Activity » Filter the entries below, keeping only lines with "returns".

Records contained in a dataset »
------------------------

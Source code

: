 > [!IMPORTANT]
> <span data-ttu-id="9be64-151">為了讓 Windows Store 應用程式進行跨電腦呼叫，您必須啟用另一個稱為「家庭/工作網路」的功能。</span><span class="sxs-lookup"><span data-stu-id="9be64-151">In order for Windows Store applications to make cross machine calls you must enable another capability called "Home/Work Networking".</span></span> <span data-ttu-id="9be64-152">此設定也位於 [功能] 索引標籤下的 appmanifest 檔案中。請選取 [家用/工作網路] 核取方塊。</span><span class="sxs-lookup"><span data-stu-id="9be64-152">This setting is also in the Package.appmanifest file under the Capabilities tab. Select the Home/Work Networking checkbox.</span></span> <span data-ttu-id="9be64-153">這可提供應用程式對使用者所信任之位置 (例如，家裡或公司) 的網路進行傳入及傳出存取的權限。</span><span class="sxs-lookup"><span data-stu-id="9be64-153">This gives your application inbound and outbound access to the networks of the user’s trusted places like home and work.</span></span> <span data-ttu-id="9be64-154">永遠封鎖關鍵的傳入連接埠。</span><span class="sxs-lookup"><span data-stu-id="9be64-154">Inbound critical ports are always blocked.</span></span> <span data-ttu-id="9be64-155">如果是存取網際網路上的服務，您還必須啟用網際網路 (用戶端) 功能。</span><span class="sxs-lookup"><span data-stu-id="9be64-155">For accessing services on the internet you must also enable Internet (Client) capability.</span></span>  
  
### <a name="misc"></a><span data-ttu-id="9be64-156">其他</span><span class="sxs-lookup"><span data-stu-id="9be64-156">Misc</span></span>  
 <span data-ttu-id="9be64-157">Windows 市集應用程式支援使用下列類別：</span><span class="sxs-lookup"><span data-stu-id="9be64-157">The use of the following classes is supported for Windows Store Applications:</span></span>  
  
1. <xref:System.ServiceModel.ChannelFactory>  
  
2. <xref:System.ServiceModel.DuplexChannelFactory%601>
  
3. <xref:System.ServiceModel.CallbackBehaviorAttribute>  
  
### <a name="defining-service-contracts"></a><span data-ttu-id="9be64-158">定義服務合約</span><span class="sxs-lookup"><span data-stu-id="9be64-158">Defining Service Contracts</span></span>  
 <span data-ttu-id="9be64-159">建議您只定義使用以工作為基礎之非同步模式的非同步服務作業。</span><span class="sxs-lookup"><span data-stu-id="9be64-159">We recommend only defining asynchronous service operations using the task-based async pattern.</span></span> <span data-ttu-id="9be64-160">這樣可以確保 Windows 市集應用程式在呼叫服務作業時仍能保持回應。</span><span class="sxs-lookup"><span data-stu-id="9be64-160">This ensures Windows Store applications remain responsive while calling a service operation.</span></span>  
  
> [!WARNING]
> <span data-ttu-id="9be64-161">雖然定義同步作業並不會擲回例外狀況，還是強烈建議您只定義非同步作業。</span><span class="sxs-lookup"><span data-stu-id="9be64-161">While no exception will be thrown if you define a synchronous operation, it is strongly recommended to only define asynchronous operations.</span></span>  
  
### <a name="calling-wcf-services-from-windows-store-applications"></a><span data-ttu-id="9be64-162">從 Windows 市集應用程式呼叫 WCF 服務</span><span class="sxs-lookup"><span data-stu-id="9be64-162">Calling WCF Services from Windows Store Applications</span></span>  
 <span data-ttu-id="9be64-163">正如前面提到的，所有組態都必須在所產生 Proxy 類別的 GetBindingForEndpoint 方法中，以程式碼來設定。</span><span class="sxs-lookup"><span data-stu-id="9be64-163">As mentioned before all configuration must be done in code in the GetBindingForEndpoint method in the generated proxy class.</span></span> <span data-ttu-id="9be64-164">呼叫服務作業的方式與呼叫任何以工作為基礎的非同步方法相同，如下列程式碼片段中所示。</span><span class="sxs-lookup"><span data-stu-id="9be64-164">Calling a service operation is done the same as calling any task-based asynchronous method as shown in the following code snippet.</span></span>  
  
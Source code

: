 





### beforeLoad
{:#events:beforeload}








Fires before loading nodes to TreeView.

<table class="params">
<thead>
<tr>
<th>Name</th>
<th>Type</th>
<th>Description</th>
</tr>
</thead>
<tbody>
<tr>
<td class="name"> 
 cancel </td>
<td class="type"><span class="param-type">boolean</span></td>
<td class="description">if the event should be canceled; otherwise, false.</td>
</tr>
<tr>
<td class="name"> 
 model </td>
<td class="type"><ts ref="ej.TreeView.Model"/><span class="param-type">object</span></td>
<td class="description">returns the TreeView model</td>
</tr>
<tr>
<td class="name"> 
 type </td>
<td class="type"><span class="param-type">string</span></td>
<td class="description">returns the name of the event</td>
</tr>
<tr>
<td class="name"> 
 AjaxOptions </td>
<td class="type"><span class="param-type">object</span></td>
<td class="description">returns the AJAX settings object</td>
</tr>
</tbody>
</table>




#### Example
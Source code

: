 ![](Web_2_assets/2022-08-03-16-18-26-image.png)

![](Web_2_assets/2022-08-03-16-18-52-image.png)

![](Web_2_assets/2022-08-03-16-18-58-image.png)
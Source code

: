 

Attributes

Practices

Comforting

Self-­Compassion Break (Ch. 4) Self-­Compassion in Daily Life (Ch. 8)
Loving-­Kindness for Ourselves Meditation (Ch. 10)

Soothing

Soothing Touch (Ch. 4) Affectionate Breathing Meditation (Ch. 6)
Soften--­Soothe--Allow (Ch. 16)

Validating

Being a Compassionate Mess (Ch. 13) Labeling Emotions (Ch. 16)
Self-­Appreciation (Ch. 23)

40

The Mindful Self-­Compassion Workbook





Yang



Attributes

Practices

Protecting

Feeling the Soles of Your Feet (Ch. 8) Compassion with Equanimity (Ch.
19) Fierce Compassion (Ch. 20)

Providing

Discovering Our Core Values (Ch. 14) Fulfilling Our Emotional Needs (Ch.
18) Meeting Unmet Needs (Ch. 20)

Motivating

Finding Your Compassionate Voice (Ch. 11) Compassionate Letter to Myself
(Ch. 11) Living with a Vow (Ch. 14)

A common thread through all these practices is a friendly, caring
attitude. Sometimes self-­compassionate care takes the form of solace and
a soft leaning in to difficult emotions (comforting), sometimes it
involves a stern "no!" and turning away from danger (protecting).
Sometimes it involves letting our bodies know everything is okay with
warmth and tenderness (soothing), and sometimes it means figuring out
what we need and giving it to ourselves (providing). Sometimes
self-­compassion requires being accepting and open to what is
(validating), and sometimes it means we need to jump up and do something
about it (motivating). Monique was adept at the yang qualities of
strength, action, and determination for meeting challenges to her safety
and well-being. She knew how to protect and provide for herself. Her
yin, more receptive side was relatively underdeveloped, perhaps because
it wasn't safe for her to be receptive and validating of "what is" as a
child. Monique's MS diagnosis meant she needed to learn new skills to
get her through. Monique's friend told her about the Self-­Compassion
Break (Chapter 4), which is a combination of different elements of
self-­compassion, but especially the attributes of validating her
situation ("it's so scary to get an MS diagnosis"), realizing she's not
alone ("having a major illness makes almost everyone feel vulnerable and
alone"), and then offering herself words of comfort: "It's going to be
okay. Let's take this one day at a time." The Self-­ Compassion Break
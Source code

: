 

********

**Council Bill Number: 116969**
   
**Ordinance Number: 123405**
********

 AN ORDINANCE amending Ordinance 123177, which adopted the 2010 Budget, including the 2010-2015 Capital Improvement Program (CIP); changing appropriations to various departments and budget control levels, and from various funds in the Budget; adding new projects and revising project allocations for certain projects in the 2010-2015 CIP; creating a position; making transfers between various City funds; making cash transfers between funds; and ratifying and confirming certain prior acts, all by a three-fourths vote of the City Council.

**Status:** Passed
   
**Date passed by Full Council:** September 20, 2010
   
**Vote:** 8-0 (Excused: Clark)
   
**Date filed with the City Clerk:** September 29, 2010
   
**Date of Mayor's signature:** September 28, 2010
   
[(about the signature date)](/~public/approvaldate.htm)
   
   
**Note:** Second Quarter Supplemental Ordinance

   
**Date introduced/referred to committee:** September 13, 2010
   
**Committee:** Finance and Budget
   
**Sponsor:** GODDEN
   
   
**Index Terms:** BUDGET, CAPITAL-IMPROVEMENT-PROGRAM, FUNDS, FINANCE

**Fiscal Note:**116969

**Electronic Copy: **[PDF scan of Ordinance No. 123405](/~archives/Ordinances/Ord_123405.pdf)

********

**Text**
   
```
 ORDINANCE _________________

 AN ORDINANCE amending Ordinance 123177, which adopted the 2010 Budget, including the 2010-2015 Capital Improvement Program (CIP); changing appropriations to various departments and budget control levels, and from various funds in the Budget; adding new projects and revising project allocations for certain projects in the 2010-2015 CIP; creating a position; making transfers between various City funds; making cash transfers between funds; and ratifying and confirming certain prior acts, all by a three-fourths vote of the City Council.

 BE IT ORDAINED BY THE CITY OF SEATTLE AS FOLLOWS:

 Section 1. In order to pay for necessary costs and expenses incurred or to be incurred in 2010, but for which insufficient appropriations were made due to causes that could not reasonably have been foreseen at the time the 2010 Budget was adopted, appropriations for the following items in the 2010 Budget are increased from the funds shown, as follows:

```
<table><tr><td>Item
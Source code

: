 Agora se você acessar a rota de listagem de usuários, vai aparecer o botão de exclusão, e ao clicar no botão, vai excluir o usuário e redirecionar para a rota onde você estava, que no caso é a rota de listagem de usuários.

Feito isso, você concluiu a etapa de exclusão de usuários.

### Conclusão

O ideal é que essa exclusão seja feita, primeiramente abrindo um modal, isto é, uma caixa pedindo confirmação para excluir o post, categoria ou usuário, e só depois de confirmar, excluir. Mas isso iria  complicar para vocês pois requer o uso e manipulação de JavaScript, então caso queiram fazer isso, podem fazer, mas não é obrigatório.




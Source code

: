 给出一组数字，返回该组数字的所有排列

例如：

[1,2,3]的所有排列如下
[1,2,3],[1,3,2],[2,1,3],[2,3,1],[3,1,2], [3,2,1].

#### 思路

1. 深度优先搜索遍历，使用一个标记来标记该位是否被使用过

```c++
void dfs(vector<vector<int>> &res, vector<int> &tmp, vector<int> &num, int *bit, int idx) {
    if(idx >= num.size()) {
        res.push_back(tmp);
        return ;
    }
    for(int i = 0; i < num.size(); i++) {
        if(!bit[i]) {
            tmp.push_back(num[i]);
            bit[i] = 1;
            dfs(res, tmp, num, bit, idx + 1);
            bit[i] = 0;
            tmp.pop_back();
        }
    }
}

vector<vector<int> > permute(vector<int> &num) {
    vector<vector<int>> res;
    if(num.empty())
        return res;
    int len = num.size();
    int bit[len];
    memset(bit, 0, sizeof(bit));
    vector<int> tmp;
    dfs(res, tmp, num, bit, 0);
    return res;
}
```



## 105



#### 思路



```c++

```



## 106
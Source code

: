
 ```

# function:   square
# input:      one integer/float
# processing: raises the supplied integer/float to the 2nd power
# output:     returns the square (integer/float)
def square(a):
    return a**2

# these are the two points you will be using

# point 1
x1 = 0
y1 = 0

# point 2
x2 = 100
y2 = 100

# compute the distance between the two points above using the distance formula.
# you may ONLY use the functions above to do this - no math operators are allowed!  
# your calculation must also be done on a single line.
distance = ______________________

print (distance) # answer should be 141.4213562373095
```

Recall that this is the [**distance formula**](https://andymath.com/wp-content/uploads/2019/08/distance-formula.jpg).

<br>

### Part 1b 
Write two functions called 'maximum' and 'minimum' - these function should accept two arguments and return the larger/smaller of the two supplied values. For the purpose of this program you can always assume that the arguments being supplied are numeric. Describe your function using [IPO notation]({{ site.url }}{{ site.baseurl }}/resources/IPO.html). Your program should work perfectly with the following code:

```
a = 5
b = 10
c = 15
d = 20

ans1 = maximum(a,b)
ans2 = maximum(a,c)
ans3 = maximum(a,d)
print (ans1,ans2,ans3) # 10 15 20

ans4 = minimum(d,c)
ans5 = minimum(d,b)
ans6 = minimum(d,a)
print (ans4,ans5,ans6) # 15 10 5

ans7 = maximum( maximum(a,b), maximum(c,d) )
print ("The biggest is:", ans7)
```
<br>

------------------------

Result for this exercise »
<td class="description">returns the TreeView model</td>
<td class="description">returns the name of the event</td>
<td class="description">returns the AJAX settings object</td>
# output:     returns the square (integer/float)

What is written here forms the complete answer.